Birbirlerini ilk gördüklerinde sırıl sıklam aşık olan gençlerin ölümsüz aşkları her geçen günde sevgi ve saygıyla da artarak büyüyor..
Fatsa Devlet Hastanesinde eşi Murat Bulu’nun tedavisi bulunduğu sırada karşılaştığımız Kader Bulu, eşine ender rastlanan ölümsüz hayat hikayesini gazetemize anlattı.
Murat ile tanışmamız 2012 yılının Kasım ayında oldu. Sonrasında Aralık ayında nişanlandık. 2013 yılının Eylül ayında kaçarak evlendik. Ardından iki yıl sonra eşimi askere gönderdim. On beş ay askerlik yaptıktan sonra terhis olup eve geri döndü. Bir ay sonra trafik kazası geçirdi ve hayat bizim için yeniden başladı. Çok zor bir süreçti. Eşimi hastaneye kaldırdığımızda omurilik felci olduğunu, bir daha asla yürümeyeceğini doktorlardan öğrendik. İkimizde 21 yaşında ve tecrübesizdik. Ordu Devlet hastanesinde 28 gün yattık. Çeşitli ameliyatlar sonrasında taburcu olduk. Eve geldikten sonra çevre baskısı ile karşı karşıya kaldım. Eşimi bırakmamla alakalı sözler çok oldu. Ben bu konuşmalara ve bu baskılara aldırış etmeden eşime sevgiyle, saygıyla daha çok bağlandım.
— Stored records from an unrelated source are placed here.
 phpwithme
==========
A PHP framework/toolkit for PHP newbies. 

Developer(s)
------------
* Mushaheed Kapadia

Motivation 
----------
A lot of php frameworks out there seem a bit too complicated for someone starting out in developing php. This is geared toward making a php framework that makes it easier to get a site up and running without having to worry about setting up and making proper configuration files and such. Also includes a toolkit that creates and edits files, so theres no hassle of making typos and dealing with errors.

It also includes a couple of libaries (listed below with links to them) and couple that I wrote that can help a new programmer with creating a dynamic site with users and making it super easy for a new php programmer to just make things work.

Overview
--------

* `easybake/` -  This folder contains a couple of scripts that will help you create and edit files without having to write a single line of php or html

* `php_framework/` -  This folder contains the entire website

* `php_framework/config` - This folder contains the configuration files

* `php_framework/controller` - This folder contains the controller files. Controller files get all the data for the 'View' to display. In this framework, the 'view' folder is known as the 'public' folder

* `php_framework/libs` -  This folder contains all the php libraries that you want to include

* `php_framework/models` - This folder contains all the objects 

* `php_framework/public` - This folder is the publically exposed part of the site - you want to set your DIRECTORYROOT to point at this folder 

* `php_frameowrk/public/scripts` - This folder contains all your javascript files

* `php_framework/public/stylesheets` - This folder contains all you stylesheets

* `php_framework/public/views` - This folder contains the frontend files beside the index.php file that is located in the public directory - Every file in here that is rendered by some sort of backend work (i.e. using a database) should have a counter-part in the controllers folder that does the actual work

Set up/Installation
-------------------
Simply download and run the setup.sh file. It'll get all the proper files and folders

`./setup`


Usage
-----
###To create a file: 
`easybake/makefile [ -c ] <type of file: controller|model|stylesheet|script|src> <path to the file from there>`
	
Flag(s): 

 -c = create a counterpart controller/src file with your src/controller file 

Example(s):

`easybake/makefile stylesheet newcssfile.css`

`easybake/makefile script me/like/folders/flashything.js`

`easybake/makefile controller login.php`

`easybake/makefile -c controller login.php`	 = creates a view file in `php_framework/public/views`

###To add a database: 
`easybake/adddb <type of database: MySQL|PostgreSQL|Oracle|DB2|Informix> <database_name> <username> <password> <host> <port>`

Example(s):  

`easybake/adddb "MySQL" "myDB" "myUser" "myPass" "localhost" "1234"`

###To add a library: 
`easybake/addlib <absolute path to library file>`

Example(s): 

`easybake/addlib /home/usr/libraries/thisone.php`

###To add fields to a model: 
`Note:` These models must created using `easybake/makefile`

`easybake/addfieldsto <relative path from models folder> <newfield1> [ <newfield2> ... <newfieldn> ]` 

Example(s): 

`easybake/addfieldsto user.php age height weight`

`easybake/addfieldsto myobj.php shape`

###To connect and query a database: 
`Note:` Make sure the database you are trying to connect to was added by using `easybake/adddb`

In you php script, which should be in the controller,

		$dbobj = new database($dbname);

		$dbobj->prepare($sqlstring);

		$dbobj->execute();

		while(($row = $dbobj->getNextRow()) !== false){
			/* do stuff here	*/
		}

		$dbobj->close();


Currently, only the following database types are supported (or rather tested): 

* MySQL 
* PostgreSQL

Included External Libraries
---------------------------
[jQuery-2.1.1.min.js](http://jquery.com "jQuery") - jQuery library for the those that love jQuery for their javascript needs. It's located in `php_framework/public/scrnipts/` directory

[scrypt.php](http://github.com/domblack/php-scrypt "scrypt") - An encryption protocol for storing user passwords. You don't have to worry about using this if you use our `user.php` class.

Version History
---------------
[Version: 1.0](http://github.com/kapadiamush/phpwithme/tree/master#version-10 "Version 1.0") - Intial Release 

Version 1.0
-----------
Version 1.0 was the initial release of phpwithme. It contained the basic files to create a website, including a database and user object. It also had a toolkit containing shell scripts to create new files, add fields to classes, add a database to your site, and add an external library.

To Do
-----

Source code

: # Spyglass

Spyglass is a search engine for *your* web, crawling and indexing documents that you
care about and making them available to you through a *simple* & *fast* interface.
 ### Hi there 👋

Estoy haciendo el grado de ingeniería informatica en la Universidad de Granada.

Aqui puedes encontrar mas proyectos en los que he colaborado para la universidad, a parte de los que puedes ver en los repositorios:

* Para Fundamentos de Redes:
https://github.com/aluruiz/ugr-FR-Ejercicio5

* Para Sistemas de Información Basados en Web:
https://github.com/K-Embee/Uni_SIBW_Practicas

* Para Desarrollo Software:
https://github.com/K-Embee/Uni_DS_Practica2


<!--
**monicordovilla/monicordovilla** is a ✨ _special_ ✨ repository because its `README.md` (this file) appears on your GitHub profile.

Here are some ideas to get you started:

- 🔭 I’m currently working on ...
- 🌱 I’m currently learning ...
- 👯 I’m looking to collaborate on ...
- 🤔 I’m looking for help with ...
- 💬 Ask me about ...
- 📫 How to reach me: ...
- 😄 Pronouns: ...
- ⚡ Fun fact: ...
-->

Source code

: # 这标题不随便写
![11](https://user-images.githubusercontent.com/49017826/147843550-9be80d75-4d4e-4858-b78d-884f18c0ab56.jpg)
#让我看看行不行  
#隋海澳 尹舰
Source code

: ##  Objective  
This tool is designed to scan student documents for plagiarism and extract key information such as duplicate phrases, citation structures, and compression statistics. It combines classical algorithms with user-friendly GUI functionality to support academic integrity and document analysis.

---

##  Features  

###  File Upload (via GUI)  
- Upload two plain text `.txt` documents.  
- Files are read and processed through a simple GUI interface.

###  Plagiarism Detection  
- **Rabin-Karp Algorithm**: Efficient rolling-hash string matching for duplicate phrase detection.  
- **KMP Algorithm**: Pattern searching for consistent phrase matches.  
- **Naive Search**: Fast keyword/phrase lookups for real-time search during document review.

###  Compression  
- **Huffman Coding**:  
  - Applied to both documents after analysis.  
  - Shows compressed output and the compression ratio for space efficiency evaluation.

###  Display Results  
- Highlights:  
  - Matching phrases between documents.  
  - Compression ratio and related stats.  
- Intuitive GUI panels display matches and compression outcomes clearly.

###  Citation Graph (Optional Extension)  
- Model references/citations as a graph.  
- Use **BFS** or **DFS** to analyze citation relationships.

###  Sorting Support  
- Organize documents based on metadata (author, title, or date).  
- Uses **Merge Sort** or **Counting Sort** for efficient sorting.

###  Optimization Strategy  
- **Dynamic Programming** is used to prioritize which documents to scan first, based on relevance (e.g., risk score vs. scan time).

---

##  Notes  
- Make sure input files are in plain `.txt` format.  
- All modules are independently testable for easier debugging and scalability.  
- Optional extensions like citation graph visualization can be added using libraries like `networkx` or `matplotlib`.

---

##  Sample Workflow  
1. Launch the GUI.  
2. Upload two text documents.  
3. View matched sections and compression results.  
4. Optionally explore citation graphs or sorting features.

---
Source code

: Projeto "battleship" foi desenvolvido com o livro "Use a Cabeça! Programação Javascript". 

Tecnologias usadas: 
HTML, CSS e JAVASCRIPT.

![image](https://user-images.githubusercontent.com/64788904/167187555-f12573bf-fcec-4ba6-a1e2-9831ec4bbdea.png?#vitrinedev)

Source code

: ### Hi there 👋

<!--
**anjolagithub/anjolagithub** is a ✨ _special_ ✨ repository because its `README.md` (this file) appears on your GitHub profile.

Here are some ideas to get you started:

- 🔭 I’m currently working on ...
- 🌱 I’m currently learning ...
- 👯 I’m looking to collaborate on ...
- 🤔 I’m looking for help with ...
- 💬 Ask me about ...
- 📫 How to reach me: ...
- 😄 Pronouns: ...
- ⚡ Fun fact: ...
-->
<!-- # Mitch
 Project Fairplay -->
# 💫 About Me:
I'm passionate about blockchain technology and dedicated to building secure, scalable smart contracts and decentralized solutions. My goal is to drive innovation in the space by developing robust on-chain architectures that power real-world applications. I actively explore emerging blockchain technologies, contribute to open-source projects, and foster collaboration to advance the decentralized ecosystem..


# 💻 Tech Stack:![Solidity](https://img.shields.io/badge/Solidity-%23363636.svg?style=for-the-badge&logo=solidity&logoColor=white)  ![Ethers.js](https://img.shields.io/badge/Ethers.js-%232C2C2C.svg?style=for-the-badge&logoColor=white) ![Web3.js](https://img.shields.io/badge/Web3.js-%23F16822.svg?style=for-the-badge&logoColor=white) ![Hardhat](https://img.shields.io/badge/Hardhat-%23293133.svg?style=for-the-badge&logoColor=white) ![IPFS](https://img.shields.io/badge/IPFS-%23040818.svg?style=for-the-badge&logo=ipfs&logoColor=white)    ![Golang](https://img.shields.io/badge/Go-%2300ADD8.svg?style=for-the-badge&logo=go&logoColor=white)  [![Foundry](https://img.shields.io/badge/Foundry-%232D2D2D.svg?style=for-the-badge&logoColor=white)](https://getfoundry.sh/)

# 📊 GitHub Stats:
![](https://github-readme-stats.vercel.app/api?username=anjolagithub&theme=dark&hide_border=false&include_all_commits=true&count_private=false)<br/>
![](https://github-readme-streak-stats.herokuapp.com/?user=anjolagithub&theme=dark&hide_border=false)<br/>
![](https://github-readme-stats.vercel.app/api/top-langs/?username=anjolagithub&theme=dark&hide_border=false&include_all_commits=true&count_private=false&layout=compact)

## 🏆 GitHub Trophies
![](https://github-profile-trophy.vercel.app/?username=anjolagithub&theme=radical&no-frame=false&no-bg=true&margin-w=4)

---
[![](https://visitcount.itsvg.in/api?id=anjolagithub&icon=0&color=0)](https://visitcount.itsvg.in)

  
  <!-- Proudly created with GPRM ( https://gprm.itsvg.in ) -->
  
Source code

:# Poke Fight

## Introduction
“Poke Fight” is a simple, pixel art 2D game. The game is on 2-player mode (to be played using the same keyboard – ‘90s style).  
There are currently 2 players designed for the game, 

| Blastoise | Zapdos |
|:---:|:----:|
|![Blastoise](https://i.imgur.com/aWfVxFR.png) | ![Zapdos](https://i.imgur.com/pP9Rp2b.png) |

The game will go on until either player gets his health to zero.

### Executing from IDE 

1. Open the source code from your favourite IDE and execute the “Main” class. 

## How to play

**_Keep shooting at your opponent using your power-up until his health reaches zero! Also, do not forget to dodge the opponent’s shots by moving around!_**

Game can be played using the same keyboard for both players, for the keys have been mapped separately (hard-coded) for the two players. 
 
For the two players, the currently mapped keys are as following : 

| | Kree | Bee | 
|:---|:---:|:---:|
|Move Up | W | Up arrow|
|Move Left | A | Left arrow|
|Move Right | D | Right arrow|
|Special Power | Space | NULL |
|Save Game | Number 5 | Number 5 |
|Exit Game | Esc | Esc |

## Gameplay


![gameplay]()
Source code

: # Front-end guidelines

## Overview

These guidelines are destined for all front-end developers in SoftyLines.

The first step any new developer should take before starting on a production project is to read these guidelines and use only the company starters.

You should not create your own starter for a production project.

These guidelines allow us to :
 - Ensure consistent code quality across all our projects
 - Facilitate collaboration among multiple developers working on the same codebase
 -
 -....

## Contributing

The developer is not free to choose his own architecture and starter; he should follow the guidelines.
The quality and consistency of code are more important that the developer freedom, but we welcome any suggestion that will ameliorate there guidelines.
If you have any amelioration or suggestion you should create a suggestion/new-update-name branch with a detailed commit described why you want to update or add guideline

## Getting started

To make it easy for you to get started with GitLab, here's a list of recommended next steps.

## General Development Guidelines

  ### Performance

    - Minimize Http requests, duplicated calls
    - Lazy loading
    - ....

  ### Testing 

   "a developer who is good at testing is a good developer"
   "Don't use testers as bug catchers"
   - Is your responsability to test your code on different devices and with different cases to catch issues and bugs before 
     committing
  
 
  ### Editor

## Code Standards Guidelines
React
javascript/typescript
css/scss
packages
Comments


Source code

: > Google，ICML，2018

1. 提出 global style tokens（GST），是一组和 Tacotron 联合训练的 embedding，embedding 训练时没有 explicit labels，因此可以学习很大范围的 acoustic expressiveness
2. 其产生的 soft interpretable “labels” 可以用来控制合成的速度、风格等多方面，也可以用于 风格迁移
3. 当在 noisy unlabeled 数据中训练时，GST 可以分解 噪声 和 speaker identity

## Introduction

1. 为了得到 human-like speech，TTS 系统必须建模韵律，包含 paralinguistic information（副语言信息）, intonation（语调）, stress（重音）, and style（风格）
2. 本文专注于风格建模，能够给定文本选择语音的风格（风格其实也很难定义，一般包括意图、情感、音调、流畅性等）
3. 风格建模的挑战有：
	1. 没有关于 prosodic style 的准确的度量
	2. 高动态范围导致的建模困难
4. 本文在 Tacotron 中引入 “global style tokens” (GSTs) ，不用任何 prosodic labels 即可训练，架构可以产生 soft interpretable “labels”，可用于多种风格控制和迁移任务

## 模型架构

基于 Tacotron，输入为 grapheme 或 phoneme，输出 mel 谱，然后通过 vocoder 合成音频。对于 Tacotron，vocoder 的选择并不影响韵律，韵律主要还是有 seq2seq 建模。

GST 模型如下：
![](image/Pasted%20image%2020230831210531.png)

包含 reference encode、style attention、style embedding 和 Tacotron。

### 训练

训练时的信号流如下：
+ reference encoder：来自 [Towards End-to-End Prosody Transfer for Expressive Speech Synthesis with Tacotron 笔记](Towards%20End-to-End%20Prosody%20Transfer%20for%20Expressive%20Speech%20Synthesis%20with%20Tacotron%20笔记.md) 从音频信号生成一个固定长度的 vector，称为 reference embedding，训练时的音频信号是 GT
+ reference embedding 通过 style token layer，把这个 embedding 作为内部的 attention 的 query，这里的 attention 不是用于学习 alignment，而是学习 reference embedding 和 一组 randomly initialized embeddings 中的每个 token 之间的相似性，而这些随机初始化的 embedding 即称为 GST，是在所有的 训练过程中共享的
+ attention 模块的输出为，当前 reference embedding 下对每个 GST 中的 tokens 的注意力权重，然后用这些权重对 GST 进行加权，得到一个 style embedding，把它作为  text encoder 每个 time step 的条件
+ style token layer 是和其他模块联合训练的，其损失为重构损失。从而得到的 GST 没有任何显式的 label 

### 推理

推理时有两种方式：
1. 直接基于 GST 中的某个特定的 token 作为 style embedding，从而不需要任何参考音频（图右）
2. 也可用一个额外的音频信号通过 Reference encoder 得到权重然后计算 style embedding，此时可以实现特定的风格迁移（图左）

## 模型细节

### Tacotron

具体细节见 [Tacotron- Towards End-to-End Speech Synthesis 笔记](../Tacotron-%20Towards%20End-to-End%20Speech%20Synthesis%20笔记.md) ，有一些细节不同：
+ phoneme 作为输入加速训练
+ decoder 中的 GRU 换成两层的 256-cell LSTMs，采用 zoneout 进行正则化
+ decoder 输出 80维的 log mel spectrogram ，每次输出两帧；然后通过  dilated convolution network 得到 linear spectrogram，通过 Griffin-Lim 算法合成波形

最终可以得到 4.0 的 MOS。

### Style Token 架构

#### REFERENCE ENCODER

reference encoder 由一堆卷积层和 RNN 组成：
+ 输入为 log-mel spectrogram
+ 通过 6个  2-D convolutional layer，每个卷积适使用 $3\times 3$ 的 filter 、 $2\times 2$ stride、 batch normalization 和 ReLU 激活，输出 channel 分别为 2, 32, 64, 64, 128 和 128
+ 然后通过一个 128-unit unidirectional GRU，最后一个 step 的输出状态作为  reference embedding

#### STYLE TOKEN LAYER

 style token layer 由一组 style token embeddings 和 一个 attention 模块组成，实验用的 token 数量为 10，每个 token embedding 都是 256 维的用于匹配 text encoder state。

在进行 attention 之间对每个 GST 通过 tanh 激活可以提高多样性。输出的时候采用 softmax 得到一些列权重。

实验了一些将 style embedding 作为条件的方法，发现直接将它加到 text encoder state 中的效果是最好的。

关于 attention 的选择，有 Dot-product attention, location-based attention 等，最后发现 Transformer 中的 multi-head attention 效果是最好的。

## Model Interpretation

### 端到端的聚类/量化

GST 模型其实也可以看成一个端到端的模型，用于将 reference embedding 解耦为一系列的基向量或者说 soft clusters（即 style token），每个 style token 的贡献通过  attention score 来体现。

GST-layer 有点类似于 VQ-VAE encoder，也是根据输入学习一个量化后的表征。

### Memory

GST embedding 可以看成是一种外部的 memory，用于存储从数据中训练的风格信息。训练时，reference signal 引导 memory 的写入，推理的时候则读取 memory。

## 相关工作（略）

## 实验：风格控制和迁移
Yedi yıldan beri omurilik felci olarak hayatımıza devam ediyoruz. Çocuğumuz olmadığı için eşim felçli iken tüp bebek denemeye karar verdik.
Ankara ve Ordu olmak üzere iki defa tüp bebek denedik fakat başarısız oldu. Üzüldük ama hayattan kopmadık. Eşimle birbirimize daha çok bağlandık. Her zaman kendimi eşimin yerine koydum. Onun tutmayan bir kolu bir bacağı olmaya çalışıyorum. Ve yaşadığım sürece bu böyle devam edecek. Tabiiki maddi manevi zor bir sürece girdik. Sıkıntılar çektik, zorluklar gördük, ama eşimle hayata tutunmaya çalışıyoruz. Trabzon, Ankara, Kütahya, Nevşehir, Giresun, Samsun ve Ordu’daki hastanelerde günlerce, hatta aylarca tedaviler gördük. Yabancı şehirler, yabancı insanlarla hep iç içe olduk. Ama asla yılmadık. Güneş bize yeniden doğacak umuduyla. Allah’a şükür ederek hayatımıza devam ediyoruz. Bu hikayeyi anlatmamızın amacı insanların daha duyarlı ve anlayışlı olmalarını istememizdir. Engelli insanlara başka bir varlıkmış gibi bakan gözlerden rahatsızlık duyduğumuzdandır. Sonuç olarak onlarda insan. Vücutlarından kaybettikleri parçalar olabilir. Ama insan sadece dış görünüşten ibaret değildir. Son olarak söylemek istediğimiz, engelli bireylere farklı gözlerle bakılmasını istemiyoruz. Sağlıklı insanlardan tek isteğimiz, engelli vatandaşların önüne yeni engeller çıkarmamaları. Sevdiğiniz insanlara eşimle benim olduğum gibi sıkı sıkıya sarılın ve onları çok sevin. Sevginin yıkamayacağı hiçbir engel yoktur.